• [Exercise inputs]:
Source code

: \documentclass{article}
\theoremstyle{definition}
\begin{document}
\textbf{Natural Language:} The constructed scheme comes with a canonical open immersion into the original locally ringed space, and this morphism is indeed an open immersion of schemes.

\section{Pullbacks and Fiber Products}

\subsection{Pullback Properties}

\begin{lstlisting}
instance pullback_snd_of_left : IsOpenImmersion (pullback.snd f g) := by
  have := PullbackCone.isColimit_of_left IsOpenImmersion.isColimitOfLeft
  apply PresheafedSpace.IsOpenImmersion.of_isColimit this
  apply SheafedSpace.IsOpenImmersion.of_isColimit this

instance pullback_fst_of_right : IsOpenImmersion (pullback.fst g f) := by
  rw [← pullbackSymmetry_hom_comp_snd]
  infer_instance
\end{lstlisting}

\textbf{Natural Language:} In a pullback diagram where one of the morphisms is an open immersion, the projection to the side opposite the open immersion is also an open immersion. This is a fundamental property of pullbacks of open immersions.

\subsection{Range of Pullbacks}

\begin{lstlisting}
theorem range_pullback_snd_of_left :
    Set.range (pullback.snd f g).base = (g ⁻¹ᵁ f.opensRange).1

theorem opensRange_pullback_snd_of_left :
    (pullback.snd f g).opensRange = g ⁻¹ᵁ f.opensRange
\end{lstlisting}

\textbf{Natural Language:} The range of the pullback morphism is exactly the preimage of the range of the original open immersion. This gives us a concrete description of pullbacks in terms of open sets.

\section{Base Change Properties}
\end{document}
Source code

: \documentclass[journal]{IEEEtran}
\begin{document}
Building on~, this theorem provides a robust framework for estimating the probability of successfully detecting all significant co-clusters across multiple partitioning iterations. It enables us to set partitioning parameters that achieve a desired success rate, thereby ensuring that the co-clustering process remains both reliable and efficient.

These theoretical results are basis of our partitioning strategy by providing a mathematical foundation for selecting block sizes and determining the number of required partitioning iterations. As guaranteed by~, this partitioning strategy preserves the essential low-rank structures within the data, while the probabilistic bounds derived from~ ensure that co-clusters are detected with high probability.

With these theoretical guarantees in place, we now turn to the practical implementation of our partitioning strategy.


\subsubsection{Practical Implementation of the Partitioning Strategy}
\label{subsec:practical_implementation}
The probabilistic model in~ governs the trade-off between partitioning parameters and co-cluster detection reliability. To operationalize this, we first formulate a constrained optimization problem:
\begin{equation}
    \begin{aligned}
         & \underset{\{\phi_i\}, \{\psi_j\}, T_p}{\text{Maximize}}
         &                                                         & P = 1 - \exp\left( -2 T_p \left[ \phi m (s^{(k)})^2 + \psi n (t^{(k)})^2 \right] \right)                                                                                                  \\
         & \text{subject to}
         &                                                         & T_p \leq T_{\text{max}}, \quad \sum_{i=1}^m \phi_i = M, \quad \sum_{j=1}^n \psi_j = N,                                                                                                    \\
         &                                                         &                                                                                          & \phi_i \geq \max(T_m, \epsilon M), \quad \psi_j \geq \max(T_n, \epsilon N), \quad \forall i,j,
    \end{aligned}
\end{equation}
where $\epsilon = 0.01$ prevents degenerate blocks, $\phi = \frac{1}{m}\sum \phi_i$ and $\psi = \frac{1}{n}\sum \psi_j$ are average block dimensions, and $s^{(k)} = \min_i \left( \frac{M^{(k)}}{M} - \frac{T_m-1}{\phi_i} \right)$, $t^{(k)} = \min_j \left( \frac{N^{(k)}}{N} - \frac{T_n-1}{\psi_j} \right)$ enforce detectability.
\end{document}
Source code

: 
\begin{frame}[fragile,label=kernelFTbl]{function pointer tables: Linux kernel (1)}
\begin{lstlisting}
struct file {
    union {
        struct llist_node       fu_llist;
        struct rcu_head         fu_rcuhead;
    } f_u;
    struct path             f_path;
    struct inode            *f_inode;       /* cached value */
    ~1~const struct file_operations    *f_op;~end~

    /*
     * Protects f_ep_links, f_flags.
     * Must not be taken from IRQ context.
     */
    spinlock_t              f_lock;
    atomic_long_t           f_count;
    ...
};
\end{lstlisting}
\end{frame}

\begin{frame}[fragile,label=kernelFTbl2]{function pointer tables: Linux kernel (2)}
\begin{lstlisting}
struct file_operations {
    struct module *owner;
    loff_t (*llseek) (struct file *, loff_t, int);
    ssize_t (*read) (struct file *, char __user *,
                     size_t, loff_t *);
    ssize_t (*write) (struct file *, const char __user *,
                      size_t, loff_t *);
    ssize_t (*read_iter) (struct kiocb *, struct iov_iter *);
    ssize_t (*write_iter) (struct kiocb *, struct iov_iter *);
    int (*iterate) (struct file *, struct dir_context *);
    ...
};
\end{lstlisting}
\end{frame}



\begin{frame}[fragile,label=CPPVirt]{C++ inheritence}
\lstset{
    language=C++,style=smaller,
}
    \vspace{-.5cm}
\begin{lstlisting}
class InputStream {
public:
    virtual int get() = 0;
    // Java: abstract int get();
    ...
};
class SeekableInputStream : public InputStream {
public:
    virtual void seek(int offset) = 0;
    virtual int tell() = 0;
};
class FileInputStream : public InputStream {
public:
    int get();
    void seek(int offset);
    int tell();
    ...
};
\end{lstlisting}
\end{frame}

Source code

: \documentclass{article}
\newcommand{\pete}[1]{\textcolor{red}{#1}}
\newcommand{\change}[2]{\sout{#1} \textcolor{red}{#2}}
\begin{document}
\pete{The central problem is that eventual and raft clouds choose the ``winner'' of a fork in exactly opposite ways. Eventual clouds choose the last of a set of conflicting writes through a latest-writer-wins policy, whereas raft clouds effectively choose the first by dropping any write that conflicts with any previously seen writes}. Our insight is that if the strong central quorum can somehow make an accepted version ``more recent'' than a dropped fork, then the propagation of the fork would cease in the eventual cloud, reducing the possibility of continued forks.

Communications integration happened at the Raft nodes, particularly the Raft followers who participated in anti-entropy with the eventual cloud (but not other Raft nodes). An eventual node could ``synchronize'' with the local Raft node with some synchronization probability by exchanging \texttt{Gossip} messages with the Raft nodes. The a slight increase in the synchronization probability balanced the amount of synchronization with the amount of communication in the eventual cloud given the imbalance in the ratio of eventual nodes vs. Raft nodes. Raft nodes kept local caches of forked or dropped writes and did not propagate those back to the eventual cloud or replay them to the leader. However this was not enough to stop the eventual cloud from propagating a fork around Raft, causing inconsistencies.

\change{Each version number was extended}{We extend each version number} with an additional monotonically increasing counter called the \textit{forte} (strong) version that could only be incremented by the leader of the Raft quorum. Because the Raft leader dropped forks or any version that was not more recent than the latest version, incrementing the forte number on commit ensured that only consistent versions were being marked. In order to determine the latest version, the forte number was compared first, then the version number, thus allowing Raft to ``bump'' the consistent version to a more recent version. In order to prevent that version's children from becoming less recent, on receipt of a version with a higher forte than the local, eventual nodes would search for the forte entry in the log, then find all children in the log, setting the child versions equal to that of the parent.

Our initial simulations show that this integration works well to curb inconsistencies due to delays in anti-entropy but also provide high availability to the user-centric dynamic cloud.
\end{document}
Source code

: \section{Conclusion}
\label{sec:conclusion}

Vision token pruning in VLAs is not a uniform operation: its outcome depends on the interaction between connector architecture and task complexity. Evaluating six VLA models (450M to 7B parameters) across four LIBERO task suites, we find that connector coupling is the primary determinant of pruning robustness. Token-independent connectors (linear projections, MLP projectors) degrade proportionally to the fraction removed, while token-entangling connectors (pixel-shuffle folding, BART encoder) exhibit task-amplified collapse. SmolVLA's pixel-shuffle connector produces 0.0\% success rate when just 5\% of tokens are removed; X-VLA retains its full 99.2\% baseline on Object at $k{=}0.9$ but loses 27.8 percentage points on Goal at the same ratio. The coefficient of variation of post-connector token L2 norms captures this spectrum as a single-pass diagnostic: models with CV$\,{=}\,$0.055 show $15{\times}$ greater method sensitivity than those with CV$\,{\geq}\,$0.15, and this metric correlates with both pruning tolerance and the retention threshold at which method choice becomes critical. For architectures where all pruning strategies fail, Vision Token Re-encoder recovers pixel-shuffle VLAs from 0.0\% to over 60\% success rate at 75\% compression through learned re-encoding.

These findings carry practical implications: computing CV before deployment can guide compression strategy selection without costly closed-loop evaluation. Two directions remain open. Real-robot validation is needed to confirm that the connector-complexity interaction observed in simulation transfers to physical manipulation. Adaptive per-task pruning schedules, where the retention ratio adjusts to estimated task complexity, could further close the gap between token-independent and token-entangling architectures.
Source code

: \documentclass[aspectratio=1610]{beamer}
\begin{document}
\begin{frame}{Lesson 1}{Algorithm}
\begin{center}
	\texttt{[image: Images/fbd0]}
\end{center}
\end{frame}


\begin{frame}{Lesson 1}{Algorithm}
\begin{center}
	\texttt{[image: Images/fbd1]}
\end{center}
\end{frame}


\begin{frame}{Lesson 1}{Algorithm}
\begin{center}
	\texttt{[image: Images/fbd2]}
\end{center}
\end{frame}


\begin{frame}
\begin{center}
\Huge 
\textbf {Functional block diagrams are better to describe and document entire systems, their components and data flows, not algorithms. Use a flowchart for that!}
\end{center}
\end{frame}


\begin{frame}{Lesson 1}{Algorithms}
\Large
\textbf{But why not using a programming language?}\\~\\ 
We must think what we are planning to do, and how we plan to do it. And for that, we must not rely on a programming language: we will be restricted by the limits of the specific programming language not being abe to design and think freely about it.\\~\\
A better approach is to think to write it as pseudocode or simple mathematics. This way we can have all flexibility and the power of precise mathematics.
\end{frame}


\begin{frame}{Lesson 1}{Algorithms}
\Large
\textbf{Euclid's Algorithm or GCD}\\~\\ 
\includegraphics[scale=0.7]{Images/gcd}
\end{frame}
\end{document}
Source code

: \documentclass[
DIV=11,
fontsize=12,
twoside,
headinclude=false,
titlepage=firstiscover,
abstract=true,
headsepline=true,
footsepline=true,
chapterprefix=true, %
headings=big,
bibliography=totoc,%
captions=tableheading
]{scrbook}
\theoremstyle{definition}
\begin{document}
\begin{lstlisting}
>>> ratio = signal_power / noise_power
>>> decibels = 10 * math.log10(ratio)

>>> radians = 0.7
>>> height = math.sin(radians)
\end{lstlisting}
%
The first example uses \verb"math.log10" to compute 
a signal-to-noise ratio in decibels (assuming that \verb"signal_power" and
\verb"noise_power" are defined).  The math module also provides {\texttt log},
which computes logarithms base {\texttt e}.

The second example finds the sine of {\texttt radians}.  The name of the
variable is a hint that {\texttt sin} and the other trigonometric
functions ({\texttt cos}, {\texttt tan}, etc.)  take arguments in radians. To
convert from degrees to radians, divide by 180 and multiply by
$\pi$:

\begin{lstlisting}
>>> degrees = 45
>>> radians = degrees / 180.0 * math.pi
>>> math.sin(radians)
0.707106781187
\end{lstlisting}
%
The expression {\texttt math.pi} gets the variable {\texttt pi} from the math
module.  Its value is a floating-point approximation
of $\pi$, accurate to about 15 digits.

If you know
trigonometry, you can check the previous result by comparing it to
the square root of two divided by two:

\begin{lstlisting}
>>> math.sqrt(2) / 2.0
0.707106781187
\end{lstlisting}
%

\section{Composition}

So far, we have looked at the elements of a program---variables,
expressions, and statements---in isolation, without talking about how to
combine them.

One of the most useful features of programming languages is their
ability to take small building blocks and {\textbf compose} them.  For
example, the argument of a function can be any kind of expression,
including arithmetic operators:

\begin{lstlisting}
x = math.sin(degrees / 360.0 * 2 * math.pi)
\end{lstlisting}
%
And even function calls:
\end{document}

• [Task details]: What is needed is an exact retyping of every line from the one containing "One of the most" through the final line of the entries, and only those lines.

• [Answer area]:
One of the most useful features of programming languages is their
ability to take small building blocks and {\textbf compose} them.  For
example, the argument of a function can be any kind of expression,
including arithmetic operators:

\begin{lstlisting}
x = math.sin(degrees / 360.0 * 2 * math.pi)
\end{lstlisting}
%
And even function calls:
\end{document}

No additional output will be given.